Cell-penetrating peptides, such as the HIV TAT peptide, are able to enter cells using a number of mechanisms, from direct entry to endocytosis, a process by which cells internalize molecules by engulfing them.
Further, these cell-penetrating peptides, or CPPs, can facilitate the cellular transfer of various molecular cargoes, from small chemical molecules to nano-sized particles and large fragments of DNA. Because of this ability, CPPs hold great potential as in vitro and in vivo delivery vehicles for use in research and for the targeted delivery of therapeutics to individual cells.
But exactly how cell-penetrating peptides — and particularly the HIV TAT peptide — accomplish these tasks has so far been a mystery.
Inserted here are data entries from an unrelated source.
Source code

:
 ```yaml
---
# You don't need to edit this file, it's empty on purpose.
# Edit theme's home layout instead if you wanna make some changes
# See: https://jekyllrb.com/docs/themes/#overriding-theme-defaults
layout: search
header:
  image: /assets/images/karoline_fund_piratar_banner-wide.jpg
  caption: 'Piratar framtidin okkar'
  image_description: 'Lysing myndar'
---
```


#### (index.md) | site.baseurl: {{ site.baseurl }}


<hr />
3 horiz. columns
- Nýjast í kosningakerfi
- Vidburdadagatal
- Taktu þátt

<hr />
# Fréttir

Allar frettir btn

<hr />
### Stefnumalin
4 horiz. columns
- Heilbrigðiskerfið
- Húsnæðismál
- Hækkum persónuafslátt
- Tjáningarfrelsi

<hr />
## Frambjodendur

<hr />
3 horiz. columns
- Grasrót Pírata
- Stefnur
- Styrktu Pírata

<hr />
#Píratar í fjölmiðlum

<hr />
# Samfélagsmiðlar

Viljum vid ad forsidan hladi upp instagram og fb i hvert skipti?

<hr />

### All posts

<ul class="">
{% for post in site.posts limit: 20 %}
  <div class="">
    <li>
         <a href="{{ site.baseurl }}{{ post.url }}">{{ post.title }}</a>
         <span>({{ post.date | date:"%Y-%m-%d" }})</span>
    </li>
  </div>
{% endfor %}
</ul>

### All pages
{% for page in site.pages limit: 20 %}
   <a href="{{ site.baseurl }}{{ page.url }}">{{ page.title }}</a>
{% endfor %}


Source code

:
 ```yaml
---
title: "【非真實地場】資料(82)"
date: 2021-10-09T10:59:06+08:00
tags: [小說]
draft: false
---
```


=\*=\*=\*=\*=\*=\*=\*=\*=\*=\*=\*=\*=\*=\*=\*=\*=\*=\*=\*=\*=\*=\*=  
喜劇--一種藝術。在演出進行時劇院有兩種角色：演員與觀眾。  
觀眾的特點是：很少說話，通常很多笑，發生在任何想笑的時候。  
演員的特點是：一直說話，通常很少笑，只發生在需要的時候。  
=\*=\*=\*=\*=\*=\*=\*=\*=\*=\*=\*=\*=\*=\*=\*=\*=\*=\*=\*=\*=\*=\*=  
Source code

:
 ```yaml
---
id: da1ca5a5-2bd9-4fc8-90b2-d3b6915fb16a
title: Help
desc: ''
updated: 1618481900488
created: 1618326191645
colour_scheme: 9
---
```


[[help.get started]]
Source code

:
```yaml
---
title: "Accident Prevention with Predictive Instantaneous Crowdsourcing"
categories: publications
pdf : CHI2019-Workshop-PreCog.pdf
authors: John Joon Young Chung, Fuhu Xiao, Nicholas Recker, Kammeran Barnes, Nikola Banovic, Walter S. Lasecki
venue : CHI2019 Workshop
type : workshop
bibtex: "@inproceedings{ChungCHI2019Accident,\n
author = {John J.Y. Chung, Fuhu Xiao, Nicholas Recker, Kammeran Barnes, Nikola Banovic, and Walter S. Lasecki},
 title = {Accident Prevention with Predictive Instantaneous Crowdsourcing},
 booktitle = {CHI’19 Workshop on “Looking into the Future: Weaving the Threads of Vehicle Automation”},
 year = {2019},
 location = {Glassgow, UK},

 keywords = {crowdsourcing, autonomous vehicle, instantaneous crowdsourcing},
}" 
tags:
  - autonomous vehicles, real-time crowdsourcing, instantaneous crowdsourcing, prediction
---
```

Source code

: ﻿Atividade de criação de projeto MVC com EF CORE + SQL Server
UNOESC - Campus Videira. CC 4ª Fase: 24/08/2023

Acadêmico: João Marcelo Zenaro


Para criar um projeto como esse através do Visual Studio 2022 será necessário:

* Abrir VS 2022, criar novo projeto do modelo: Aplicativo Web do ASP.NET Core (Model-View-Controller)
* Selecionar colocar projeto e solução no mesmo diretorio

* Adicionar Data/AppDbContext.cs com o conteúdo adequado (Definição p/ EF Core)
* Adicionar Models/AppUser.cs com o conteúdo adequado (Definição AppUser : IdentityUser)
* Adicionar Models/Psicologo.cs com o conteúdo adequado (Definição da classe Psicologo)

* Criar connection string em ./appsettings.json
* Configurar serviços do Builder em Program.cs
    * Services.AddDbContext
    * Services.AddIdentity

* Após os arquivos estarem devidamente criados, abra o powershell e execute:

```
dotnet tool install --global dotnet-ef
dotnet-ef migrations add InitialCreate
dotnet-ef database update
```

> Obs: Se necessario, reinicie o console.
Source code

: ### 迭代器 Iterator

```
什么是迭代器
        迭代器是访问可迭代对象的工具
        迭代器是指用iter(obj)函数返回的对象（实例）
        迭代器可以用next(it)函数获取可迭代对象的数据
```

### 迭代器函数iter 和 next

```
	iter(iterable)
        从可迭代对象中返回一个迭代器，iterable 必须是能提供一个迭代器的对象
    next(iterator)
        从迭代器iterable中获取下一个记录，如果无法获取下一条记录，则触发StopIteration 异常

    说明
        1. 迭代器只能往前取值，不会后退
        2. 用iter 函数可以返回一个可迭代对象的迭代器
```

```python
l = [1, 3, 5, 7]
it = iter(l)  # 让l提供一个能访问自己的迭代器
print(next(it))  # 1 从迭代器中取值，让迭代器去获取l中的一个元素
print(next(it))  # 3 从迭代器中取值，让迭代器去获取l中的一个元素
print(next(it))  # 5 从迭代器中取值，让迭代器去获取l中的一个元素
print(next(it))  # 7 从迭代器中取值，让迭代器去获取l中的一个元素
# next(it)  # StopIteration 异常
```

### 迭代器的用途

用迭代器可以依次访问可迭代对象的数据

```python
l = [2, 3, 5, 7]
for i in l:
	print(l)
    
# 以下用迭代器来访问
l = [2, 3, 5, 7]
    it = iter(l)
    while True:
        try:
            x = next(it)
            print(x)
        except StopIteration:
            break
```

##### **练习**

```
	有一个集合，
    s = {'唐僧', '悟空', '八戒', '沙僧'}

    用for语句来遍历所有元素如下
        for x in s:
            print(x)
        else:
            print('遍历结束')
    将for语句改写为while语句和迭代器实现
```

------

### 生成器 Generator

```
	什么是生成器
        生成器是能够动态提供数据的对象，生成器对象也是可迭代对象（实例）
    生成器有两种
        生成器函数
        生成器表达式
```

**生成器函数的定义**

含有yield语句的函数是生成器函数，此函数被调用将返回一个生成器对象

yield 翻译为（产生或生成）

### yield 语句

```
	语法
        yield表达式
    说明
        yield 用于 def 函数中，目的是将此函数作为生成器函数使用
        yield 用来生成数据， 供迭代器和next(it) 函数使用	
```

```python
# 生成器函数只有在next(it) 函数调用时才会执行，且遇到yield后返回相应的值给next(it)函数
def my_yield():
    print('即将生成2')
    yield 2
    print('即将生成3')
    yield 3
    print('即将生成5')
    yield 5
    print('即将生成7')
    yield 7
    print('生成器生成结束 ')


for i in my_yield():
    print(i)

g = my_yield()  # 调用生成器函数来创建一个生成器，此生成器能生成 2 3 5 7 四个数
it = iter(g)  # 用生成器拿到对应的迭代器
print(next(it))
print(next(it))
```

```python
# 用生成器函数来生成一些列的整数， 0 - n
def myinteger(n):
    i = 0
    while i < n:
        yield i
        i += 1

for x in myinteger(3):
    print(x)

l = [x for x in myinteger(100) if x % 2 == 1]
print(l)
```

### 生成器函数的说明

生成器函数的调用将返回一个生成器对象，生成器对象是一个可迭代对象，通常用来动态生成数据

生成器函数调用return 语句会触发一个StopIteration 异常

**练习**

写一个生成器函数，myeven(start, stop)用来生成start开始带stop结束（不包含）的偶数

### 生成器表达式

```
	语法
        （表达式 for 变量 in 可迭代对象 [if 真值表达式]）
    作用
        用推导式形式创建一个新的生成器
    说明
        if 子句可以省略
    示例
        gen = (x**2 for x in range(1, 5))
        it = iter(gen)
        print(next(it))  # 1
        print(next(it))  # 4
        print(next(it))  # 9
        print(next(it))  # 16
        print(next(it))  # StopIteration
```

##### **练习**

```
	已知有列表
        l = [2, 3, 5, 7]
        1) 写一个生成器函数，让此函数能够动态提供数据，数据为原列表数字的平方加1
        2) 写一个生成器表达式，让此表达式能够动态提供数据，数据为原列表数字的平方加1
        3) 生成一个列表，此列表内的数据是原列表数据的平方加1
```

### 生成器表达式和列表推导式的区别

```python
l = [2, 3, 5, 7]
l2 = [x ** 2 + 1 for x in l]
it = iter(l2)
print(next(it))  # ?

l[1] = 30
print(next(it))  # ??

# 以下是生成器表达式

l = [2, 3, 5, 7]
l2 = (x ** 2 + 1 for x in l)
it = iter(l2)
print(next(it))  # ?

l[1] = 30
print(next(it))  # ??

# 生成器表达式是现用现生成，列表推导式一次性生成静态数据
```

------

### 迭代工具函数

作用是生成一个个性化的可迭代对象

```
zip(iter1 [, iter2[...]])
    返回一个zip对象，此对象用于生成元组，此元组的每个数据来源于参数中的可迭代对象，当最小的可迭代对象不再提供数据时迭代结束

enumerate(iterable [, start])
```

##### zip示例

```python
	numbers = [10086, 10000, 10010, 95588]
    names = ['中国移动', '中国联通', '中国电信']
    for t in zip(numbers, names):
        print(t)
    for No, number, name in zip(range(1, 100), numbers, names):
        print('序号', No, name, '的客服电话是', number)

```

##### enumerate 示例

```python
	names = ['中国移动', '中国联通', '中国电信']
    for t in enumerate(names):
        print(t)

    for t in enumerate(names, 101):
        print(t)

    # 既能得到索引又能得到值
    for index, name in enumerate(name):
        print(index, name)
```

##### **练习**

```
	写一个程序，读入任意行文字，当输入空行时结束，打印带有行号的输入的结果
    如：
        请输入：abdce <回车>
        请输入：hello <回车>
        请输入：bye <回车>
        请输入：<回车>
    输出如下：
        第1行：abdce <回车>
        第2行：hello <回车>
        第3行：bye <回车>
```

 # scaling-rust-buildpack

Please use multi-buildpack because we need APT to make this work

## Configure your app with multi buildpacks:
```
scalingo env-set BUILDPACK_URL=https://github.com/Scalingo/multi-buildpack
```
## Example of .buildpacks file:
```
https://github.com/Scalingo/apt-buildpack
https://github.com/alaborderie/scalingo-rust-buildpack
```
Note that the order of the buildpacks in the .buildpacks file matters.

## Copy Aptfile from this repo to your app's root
“The HIV TAT peptide is special. People discovered that one can attach almost anything to this peptide and it could drag it across the cell,” said Gerard Wong, a professor of bioengineering and of chemistry and biochemistry at the UCLA Henry Samueli School of Engineering and Applied Science and the California NanoSystems Institute at UCLA. “So there are obvious beneficial drug-delivery and biotechnology applications.”
In a new study published in Proceedings of the National Academy of Science, UCLA Engineering researchers, including Wong and bioengineering professors Timothy Deming and Daniel Kamei, identify how HIV TAT peptides can have multiple interactions with the cell membrane, the actin cytoskeleton and specific cell-surface receptors to produce multiple pathways of translocation under different conditions.
Moreover, because the researchers now understand how cell-penetrating peptides work, they say it is possible to formulate a general recipe for reprograming normal peptides into CPPs.
“Prior to this, people didn’t really know how it all worked, but we found that the HIV TAT peptide is really kind of like a Swiss Army Knife molecule, in that it can interact very strongly with membranes, as well as with the cytoskeletons of cells,” said Wong, the study’s lead author. “The second part wasn’t well appreciated by the field.”
In addition to the membrane activity, researchers discovered that the HIV TAT peptide also creates its own binding site out of the membrane. This means the peptide can actually go through the membrane and induce the cytoskeleton directly to have an endocytotic event.
“We found that there are two channels of activity,” Wong said. “Because of the peculiar sequence of HIV TAT, it’s very good at being able to interact with membranes. Further, with the high-density packing of charged amino acids in the peptide, it can also interact very strongly with the cell’s cytoskeleton, as well as its receptors.”
In addition, the researchers noticed that small cargoes can be transferred directly, while cargoes larger than a few nanometers needed to be anchored to the membrane by the TAT peptide.
Deming, who specializes in synthetic methods, prepared the polypeptide samples for use in the experiments. Kamei, an expert in cellular trafficking, performed cell-based endocytosis experiments using inhibitor drugs and confocal microscopy to identify dominant mechanisms of endocytosis.
“This research is exciting because cell-penetrating peptides have been used in the area of drug delivery for some time,” Kamei said. “Gaining any additional understanding of these delivery agents will help in future drug-carrier designs.”
It is the group’s hope that the new understanding gained from their study will be used to engineer new molecules that are more effective in delivering therapeutic agents.
“This collaboration was important because it combined expertise in the areas of synthesis, characterization and cellular trafficking to address a very relevant problem,” Kamei said. “I definitely see more opportunity for combining these areas to tackle other problems in the growing field of biomaterials.”
The study was funded by the National Science Foundation and the National Institutes of Health.
Main Image: Schematic representation shows that HIV TAT (blue) can permeate membranes and interact with the cytoskeleton (green).